(Stored data)
_ _ _ _ _ _ _
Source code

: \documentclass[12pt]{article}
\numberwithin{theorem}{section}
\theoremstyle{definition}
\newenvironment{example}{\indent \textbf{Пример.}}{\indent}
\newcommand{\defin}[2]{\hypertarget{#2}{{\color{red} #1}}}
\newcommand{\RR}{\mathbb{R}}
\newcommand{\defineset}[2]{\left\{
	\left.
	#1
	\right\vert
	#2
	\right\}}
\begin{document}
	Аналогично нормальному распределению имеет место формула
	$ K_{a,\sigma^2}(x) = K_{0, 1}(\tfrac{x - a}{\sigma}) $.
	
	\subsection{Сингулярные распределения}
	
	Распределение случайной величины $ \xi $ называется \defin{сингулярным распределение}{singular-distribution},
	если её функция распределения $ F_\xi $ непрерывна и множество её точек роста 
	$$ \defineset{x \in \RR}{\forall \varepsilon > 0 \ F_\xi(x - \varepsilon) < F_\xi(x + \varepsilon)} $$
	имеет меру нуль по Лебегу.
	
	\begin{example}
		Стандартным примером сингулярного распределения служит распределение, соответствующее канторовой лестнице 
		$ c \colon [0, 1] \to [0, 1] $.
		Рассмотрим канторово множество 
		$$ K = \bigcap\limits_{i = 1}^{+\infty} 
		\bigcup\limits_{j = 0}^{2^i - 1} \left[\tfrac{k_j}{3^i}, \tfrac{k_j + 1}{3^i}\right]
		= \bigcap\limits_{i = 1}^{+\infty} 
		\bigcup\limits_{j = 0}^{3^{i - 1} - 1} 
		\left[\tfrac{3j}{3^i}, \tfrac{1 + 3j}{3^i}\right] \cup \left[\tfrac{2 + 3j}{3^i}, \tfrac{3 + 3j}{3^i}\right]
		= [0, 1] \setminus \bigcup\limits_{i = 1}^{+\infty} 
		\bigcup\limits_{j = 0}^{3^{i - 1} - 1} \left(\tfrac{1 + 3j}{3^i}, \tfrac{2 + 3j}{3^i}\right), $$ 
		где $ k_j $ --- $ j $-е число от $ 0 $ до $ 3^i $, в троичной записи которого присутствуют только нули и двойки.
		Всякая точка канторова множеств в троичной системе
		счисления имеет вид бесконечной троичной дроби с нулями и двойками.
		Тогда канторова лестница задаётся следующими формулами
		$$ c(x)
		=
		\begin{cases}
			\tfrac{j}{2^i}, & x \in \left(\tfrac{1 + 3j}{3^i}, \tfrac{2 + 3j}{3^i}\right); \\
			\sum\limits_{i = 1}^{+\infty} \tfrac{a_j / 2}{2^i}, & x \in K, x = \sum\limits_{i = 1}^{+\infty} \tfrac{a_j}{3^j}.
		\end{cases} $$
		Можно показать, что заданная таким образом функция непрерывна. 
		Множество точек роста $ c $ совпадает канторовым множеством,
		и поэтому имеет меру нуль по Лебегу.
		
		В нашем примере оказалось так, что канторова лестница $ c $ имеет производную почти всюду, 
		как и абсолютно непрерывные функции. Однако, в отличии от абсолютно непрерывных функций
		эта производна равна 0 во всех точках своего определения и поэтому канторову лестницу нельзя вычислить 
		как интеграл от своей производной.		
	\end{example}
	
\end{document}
_ _ _ _ _ _ _
§ **TASK GOAL**
Output the records above exactly, from their first line through the line that contains "[0, 1] \setminus", and add nothing.

§ **ANSWER AREA**
Source code

: \documentclass[12pt]{article}
\numberwithin{theorem}{section}
\theoremstyle{definition}
\newenvironment{example}{\indent \textbf{Пример.}}{\indent}
\newcommand{\defin}[2]{\hypertarget{#2}{{\color{red} #1}}}
\newcommand{\RR}{\mathbb{R}}
\newcommand{\defineset}[2]{\left\{
	\left.
	#1
	\right\vert
	#2
	\right\}}
\begin{document}
	Аналогично нормальному распределению имеет место формула
	$ K_{a,\sigma^2}(x) = K_{0, 1}(\tfrac{x - a}{\sigma}) $.
	
	\subsection{Сингулярные распределения}
	
	Распределение случайной величины $ \xi $ называется \defin{сингулярным распределение}{singular-distribution},
	если её функция распределения $ F_\xi $ непрерывна и множество её точек роста 
	$$ \defineset{x \in \RR}{\forall \varepsilon > 0 \ F_\xi(x - \varepsilon) < F_\xi(x + \varepsilon)} $$
	имеет меру нуль по Лебегу.
	
	\begin{example}
		Стандартным примером сингулярного распределения служит распределение, соответствующее канторовой лестнице 
		$ c \colon [0, 1] \to [0, 1] $.
		Рассмотрим канторово множество 
		$$ K = \bigcap\limits_{i = 1}^{+\infty} 
		\bigcup\limits_{j = 0}^{2^i - 1} \left[\tfrac{k_j}{3^i}, \tfrac{k_j + 1}{3^i}\right]
		= \bigcap\limits_{i = 1}^{+\infty} 
		\bigcup\limits_{j = 0}^{3^{i - 1} - 1} 
		\left[\tfrac{3j}{3^i}, \tfrac{1 + 3j}{3^i}\right] \cup \left[\tfrac{2 + 3j}{3^i}, \tfrac{3 + 3j}{3^i}\right]
		= [0, 1] \setminus \bigcup\limits_{i = 1}^{+\infty} 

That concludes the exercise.